Nessas três ordens de bicadas temos relações contraditórias. Os interesses do pobre não coincidem com os interesses dos ricos. Ao contrário, eles se chocam. Isso acontece entre as raças, etnias e entre os gêneros também. Então, são relações contraditórias, ou seja, elas só poderão se alterar a partir do momento em que houver uma transformação fundamental na sociedade que modifique radicalmente essas três ordens. Digo mais: esses três eixos de distribuição — que corresponde a uma forma de conquista do poder — não estão isolados. Ao contrário, a meu ver, eles se fundiram historicamente formando um nó, e esse nó traz as contradições originárias potencializadas. Para mim, trabalhar com a ideia de nó é bastante fértil, na medida que a natureza do nó é diferente da natureza de cada uma dessas contradições, tomadas de per si, isoladamente.
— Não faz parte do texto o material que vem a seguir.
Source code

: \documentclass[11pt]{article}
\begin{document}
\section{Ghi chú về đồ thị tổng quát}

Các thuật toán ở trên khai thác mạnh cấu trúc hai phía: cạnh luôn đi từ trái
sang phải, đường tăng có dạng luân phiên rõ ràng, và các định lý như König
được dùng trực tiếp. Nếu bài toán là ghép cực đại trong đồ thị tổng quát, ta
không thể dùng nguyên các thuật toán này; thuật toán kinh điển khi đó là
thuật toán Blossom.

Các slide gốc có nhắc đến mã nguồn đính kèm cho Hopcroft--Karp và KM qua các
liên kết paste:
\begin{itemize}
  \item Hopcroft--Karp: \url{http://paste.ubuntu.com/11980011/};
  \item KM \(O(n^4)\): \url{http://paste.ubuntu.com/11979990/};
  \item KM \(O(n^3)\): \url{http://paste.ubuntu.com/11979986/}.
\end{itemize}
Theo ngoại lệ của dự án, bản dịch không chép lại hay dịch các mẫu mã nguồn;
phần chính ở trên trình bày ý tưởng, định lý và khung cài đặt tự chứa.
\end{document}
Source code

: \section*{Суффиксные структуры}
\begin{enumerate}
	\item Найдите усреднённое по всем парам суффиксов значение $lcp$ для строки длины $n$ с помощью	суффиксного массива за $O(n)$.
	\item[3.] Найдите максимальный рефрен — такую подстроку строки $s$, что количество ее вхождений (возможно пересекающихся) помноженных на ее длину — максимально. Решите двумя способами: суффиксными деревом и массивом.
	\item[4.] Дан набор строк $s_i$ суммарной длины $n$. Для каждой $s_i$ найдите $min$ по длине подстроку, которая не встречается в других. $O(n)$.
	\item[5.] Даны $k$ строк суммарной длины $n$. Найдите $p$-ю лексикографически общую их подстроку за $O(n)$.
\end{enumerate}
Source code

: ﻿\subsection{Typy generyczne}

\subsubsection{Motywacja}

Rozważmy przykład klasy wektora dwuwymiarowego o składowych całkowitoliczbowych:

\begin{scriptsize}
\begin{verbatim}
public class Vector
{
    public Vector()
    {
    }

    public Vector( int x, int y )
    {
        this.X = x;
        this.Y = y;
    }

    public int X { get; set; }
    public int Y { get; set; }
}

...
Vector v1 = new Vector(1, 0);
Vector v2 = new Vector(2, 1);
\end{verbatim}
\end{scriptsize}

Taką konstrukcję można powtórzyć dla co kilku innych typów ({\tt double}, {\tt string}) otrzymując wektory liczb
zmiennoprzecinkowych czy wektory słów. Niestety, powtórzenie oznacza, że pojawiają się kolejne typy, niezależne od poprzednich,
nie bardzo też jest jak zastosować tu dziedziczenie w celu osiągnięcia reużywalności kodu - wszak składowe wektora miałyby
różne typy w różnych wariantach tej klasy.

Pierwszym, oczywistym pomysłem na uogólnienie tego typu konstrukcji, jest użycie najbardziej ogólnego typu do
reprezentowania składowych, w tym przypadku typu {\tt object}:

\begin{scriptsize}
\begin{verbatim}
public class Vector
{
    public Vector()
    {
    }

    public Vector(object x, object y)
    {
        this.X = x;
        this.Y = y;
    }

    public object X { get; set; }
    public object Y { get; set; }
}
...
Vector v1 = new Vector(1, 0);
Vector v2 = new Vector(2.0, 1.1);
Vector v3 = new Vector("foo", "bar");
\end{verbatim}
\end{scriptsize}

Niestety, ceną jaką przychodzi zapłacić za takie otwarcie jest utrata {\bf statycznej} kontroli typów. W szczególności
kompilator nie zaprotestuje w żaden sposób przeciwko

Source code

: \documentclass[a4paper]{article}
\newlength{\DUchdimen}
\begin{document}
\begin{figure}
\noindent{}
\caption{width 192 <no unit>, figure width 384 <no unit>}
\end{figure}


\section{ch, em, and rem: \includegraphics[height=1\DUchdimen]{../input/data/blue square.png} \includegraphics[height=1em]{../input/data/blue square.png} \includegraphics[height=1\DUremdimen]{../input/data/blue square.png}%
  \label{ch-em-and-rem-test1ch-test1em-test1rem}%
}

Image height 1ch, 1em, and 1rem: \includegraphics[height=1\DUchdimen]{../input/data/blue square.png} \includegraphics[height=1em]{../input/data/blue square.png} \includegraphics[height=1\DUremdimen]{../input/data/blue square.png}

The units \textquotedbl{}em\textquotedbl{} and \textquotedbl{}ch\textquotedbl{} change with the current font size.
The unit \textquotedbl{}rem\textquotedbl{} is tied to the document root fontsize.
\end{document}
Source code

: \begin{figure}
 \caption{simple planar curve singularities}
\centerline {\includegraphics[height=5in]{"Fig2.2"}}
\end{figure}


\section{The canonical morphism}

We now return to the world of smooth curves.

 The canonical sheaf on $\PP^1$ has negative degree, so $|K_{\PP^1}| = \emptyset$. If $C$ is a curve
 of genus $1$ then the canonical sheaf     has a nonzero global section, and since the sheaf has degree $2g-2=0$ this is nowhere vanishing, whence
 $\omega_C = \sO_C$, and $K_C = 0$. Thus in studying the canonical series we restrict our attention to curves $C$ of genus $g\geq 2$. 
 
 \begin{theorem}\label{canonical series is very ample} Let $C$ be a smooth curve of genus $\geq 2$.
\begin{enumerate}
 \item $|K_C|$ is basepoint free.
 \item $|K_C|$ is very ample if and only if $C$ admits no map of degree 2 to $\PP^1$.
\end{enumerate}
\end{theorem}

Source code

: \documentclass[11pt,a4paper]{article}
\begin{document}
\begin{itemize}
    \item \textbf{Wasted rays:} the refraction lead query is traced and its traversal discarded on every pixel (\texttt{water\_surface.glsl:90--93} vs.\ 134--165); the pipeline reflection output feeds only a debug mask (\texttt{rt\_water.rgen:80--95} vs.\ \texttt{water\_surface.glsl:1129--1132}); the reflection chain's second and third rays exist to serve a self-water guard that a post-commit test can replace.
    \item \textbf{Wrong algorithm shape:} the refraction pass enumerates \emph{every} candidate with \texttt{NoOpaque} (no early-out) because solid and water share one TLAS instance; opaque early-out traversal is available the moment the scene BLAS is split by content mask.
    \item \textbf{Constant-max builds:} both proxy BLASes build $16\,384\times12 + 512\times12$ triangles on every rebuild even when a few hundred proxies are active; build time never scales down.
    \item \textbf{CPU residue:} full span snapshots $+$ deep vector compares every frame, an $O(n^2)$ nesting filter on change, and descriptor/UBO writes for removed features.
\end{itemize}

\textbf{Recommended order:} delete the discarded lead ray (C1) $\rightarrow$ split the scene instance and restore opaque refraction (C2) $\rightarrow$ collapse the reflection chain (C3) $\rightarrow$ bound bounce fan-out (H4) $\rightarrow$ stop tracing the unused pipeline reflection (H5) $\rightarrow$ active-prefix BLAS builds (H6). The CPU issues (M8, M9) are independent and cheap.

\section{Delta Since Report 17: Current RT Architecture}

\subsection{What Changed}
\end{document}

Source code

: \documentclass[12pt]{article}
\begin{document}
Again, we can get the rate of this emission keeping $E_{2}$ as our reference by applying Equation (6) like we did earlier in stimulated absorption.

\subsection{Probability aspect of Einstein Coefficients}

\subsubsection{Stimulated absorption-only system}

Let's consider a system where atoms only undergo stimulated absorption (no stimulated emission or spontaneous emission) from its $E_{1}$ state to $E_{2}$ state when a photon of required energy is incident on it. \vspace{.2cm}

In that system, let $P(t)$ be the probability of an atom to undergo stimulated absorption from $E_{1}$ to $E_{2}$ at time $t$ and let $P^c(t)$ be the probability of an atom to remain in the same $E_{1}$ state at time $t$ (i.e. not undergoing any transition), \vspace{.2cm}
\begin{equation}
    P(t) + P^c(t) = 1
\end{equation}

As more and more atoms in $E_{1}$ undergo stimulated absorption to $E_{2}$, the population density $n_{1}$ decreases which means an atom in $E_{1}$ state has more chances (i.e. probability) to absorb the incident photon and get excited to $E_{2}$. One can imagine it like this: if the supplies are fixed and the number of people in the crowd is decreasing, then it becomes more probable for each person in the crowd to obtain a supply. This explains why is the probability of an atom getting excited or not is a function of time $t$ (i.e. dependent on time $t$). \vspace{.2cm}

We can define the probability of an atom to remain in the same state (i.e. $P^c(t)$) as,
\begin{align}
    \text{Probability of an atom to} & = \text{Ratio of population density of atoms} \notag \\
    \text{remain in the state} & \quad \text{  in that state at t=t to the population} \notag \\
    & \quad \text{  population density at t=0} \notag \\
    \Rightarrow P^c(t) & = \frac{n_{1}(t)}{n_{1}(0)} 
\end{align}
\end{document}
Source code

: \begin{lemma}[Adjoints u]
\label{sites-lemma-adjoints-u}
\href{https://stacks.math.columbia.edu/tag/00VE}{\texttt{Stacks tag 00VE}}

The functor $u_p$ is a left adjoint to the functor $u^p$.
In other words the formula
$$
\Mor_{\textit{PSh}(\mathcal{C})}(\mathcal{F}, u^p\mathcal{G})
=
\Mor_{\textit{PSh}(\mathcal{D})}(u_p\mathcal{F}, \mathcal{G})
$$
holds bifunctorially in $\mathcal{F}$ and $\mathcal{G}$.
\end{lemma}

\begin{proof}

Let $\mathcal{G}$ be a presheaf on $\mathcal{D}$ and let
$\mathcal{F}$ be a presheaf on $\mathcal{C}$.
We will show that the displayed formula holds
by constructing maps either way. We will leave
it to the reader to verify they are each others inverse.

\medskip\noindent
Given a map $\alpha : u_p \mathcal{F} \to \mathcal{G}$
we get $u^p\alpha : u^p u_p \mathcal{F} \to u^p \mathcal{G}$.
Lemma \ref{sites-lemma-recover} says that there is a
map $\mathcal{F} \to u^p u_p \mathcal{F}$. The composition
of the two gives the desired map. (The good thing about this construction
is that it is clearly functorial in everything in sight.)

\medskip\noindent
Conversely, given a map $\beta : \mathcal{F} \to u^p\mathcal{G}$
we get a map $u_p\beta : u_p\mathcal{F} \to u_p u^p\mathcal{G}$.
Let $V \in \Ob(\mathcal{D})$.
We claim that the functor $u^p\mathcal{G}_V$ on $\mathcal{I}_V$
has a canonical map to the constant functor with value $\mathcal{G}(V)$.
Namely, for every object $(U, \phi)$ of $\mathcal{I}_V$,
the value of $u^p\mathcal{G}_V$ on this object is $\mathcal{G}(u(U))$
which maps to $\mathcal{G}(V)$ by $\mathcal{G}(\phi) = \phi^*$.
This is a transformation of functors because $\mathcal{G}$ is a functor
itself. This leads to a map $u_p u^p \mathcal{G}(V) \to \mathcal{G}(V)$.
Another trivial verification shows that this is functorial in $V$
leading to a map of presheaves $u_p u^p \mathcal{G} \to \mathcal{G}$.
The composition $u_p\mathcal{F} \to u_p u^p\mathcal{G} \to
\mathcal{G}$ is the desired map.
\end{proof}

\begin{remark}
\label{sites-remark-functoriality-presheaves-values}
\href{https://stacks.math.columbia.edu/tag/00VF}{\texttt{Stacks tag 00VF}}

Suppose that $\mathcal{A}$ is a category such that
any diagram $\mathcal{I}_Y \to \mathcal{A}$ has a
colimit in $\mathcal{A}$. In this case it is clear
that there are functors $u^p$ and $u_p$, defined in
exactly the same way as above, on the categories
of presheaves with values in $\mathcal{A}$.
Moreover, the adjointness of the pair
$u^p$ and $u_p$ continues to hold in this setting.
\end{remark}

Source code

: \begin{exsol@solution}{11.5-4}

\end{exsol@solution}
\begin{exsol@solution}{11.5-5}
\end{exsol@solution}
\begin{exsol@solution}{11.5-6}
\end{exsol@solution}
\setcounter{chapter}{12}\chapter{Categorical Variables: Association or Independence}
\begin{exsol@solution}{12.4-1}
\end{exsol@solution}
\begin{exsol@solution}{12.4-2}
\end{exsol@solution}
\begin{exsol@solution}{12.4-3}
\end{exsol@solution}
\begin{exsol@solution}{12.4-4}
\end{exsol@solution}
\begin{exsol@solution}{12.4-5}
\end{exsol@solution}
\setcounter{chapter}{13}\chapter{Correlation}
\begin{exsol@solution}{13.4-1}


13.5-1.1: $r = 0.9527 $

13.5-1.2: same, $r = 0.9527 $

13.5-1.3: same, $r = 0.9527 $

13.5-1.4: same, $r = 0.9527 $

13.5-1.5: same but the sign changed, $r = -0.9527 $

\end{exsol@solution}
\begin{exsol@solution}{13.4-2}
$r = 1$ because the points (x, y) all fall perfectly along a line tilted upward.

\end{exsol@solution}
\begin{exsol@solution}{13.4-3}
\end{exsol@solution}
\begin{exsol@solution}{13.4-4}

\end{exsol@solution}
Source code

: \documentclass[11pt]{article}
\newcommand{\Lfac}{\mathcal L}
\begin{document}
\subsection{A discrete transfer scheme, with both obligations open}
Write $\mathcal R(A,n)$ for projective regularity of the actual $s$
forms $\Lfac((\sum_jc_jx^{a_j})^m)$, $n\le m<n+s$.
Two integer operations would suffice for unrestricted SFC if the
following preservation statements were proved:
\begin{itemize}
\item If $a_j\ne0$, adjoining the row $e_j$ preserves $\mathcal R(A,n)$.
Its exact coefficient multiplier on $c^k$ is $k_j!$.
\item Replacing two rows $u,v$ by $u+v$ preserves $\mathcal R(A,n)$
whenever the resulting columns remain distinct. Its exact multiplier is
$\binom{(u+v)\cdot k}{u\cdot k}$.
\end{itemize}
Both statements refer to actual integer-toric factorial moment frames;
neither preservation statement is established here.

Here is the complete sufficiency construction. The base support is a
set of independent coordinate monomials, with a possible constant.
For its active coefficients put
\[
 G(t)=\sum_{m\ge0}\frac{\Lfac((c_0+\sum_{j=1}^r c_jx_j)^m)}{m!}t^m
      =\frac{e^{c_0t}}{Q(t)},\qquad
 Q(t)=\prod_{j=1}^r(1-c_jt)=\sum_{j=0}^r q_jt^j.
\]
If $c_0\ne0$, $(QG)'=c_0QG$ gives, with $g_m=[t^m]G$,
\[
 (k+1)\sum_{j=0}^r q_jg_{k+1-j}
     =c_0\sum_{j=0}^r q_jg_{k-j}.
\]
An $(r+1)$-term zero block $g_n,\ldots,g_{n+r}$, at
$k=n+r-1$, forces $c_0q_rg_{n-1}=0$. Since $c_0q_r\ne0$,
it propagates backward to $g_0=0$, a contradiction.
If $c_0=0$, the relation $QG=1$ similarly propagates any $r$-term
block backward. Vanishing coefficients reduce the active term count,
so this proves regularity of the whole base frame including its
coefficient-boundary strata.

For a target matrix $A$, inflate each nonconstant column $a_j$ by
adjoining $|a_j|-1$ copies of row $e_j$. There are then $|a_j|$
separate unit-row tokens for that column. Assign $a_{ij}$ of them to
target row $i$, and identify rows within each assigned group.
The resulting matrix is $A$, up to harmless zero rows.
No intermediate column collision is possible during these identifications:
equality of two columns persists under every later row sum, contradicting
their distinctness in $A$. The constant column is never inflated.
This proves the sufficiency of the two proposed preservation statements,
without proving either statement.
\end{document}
Acredito que algumas experiências socialistas — algumas, eu digo, porque eu acho que em outras houve componentes mais fortes — como é o caso Cuba, por exemplo, essa componente de não se levar em consideração o nó, responde amplamente, ou respondeu — no caso de Cuba, responde ainda — feio insucesso da experiência socialista. Cuba atacou a questão do preconceito social e a questão feminina, mas não solucionou nenhuma delas Por quê? Por que as atacou isoladamente Não nessa fusão, nessa simbiose que essas três contradições constituíram ao longo da História Dentre os eixos secundários de distribuição/conquista do poder, quero mencionar um, que não é da mesma natureza dessas três contradições que eu mencionei, mas que deve ser levado em conta, sobretudo, num painel como este sobre prostituição ínfanto-juvenil Trata-se das relações inter-geracionais. Nós sabemos que o adulto tem poder sobre a criança e o adolescente. Mas, essencialmente, esse poder não é da mesma ordem que o poder que o rico tem sobre o pobre, o homem sobre a mulher e o branco sobre o negro. Porque a dominação do adulto sobre a criança e o adolescente é uma dominação transitória, enquanto que, nos outros casos, ela é permanente. É transitória porque a criança se toma adolescente, depois se toma adulta. À medida que esse processo vai se consistindo, ou seja, em que a criança vai-se transformando num adulto, o adulto vai-se tomando velho, e a dominação se inverte.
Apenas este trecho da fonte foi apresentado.